Calculator Inputs
Enter strengths in MPa and densities in g/cm³.
Example Data Table
This table uses the current values after submission, or default values before submission.
| Fiber Volume Fraction (%) | Fiber Weight Fraction (%) | Composite Strength (MPa) | Status |
|---|---|---|---|
| 0 | 0.00 | 35.00 | Example |
| 10 | 14.29 | 346.50 | Example |
| 20 | 27.27 | 658.00 | Example |
| 30 | 39.13 | 969.50 | Example |
| 40 | 50.00 | 1,281.00 | Example |
| 50 | 60.00 | 1,592.50 | Example |
| 60 | 69.23 | 1,904.00 | Example |
Formula Used
Composite longitudinal strength model
σc = ηfσfuVf + σm′(1 − Vf)
Critical fiber volume fraction
Vf,crit = (σmu − σm′) / (ηfσfu − σm′)
Fiber weight fraction conversion
Wf = (Vfρf) / (Vfρf + (1 − Vf)ρm)
The calculator solves the minimum fiber volume fraction where the composite longitudinal strength first matches the matrix strength reference. The fiber efficiency factor accounts for alignment, load transfer, or processing losses. Weight fraction conversion helps compare volume-based design targets with manufacturing data sheets.
How to Use This Calculator
- Enter the fiber ultimate strength in MPa.
- Enter the matrix ultimate strength in MPa.
- Enter the matrix stress at the fiber fracture strain.
- Set the fiber efficiency factor between 0 and 1.
- Enter fiber and matrix densities for weight conversion.
- Enter your planned fiber volume fraction for comparison.
- Press Calculate Now to display results and the graph.

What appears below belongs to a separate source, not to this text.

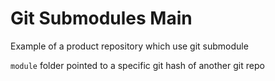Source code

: # Git Submodules Main

Example of a product repository which use git submodule

`module` folder pointed to a specific git hash of another git repo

- Use the download buttons to save CSV or PDF output.
Frequently Asked Questions
1) What does critical fiber volume fraction mean?
It is the minimum fiber volume fraction where the composite longitudinal strength matches the chosen matrix strength reference. Below that point, reinforcement may not deliver the expected strength crossover in this simplified model.
2) Why is matrix stress at fiber fracture different from matrix ultimate strength?
The matrix may carry a different stress when the fibers fail than it carries at its own ultimate failure point. Using σm′ improves the strength balance used in many composite strength derivations.
3) What does the fiber efficiency factor represent?
It reduces the ideal fiber contribution to reflect imperfect alignment, discontinuous fibers, processing effects, or less-than-ideal load transfer. A value of 1 means ideal effectiveness in this calculation.
4) Why can the result exceed 100%?
That means the selected material set cannot reach the required crossover within a physical fiber volume range. You may need stronger fibers, better efficiency, or a lower matrix stress term.
5) Does this calculator apply to all composite loading cases?
No. It is best for aligned fibers under longitudinal loading with rule-of-mixtures style assumptions. Transverse loading, woven architectures, nonlinear behavior, and damage evolution need more detailed models.
6) Why include density inputs?
Design targets are often specified in volume fraction, but manufacturing and procurement documents may use weight fraction. Density lets you convert the critical or planned volume fraction into an equivalent fiber weight fraction.
7) How should I choose the design fiber volume fraction?
Use your intended layup or processing target. Then compare it with the critical threshold. If the planned value is higher, the model predicts the composite can exceed the matrix strength reference.
8) Can I use this for short fibers?
Yes, cautiously, if the efficiency factor reflects short-fiber limitations. However, detailed short-fiber predictions often need extra terms for critical fiber length, orientation distribution, and interfacial bonding quality.